Bangunan yang selama ini menjadi tempat ibadah warga itu nantinya akan diberi nama Tajug Kanaya. Penamaan tersebut menjadi bentuk penghormatan untuk mengenang almarhumah, yang dikenal sebagai vokalis grup musik Emka 9 sekaligus bagian dari tim pendamping musikal Gubernur Jawa Barat.
Pemugaran bangunan direncanakan mulai dilaksanakan setelah peringatan 40 hari wafatnya Kanaya Whu.
“Saking kacinta, nanti saatos 40 dinten masjid tempat netepan manawi di widian ka tokoh bade di bangun masjid namina Tajug Kanaya,” ucap Gubernur Jawa Barat Dedi Mulyadi kepada TribunPriangan.com.
Akan Menjadi Amal Jariah
Kepala Desa Sukajadi, Muhammad Syahid, turut membenarkan adanya rencana renovasi dan pergantian nama surau yang berada tidak jauh dari kediaman almarhumah tersebut.
“Betul namanya Tajug Kanaya untuk mengenang ibu Kanaya yang juga warga Desa Sukajadi,” ucap Syahid.
Menurut Syahid, gagasan pembangunan kembali tempat ibadah itu disampaikan langsung oleh Dedi Mulyadi ketika berkunjung untuk melayat sekaligus menghadiri pemakaman Kanaya.
“Kebaikan Bu Kanaya meski sudah meninggal dunia, Gubernur Jabar akan memberikan dan membangun masjid bagian dari rasa bela sungkawa maupun rasa terima kasih alias tanda kanyaah dari gubernur,” jelasnya.
Ia berharap keberadaan Tajug Kanaya kelak dapat menjadi tempat ibadah yang memberikan manfaat bagi masyarakat sekaligus menjadi amal jariah bagi almarhumah dan seluruh pihak yang terlibat dalam pembangunannya.
“Semoga masjid yang dibangun menjadi amal jariah ibu Kanaya dan semua pihak serta berkorban tenaga dan pikiran, sehingga proses pemakaman ibu Kanaya berjalan lancar,” ucapnya.
Dedi Mulyadi Serahkan Tabungan Rp400 Juta
Selain menyampaikan rencana pemugaran tempat ibadah, Dedi Mulyadi juga menyerahkan tabungan senilai Rp400 juta milik Kanaya Whu kepada pihak keluarga di Tasikmalaya pada Minggu siang.
Dana tersebut merupakan hasil penghasilan almarhumah selama menjalankan tugas sebagai bagian dari tim musik pengiring Dedi Mulyadi sejak 2019.

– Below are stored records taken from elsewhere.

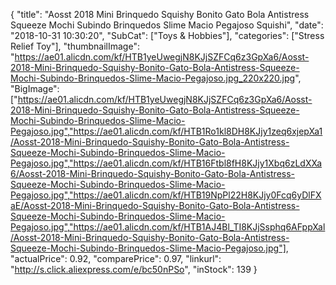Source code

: {
	"title": "Aosst 2018 Mini Brinquedo Squishy Bonito Gato Bola Antistress Squeeze Mochi Subindo Brinquedos Slime Macio Pegajoso Squishi",
	"date": "2018-10-31 10:30:20",
	"SubCat": ["Toys & Hobbies"],
	"categories": ["Stress Relief Toy"],
	"thumbnailImage": "https://ae01.alicdn.com/kf/HTB1yeUwegjN8KJjSZFCq6z3GpXa6/Aosst-2018-Mini-Brinquedo-Squishy-Bonito-Gato-Bola-Antistress-Squeeze-Mochi-Subindo-Brinquedos-Slime-Macio-Pegajoso.jpg_220x220.jpg",
	"BigImage": ["https://ae01.alicdn.com/kf/HTB1yeUwegjN8KJjSZFCq6z3GpXa6/Aosst-2018-Mini-Brinquedo-Squishy-Bonito-Gato-Bola-Antistress-Squeeze-Mochi-Subindo-Brinquedos-Slime-Macio-Pegajoso.jpg","https://ae01.alicdn.com/kf/HTB1Ro1kl8DH8KJjy1zeq6xjepXa1/Aosst-2018-Mini-Brinquedo-Squishy-Bonito-Gato-Bola-Antistress-Squeeze-Mochi-Subindo-Brinquedos-Slime-Macio-Pegajoso.jpg","https://ae01.alicdn.com/kf/HTB16Ftbl8fH8KJjy1Xbq6zLdXXa6/Aosst-2018-Mini-Brinquedo-Squishy-Bonito-Gato-Bola-Antistress-Squeeze-Mochi-Subindo-Brinquedos-Slime-Macio-Pegajoso.jpg","https://ae01.alicdn.com/kf/HTB19NpPl22H8KJjy0Fcq6yDlFXaE/Aosst-2018-Mini-Brinquedo-Squishy-Bonito-Gato-Bola-Antistress-Squeeze-Mochi-Subindo-Brinquedos-Slime-Macio-Pegajoso.jpg","https://ae01.alicdn.com/kf/HTB1AJ4Bl_TI8KJjSsphq6AFppXal/Aosst-2018-Mini-Brinquedo-Squishy-Bonito-Gato-Bola-Antistress-Squeeze-Mochi-Subindo-Brinquedos-Slime-Macio-Pegajoso.jpg"],
	"actualPrice": 0.92,
	"comparePrice": 0.97,
	"linkurl": "http://s.click.aliexpress.com/e/bc50nPSo",
	"inStock": 139
}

Kanaya Whu, yang memiliki nama asli Wulan Isti Maharani, meninggal dunia pada usia 36 tahun. Semasa hidupnya, ia dikenal setia mendampingi perjalanan karier Dedi Mulyadi, mulai dari saat menjabat Bupati Purwakarta, menjadi Anggota DPR RI, hingga dipercaya sebagai Gubernur Jawa Barat.
Penyerahan dana dilakukan KDM seusai menghadiri pemakaman Kanaya di Kampung Mekarsari RT 01/05, Desa Sukajadi, Kecamatan Cisayong, Kabupaten Tasikmalaya. Lokasi pemakaman berada di lahan keluarga, sekitar 500 meter dari rumah almarhumah.
“Saya mau menyampaikan rezeki Kanaya yang selama ini di simpan di Gubernur Jabar Rp400 juta mudah mudahan tiasa manfaat buat ibunya serta sodaranya (bisa manfaat bagi ibu serta saudaranya),” ungkap Gubernur Jawa Barat Dedi Mulyadi.
Dedi Mulyadi mengungkapkan bahwa Kanaya bukan sekadar rekan kerja, melainkan sosok yang telah menjadi bagian penting dalam perjalanan pengabdiannya untuk Jawa Barat. Ia mengenang kebersamaan mereka yang berlangsung sejak dirinya memimpin Purwakarta hingga menjalankan tugas sebagai gubernur.
“Beliau, tim jiwa spirit kami dari saya waktu jadi bupati purwakarta, anggota dpr ri. gubernur jabar anjeuna nyarengan (beliau terus bersama),” kata Dedi sambil terisak air mata di hadapan makam Kanaya.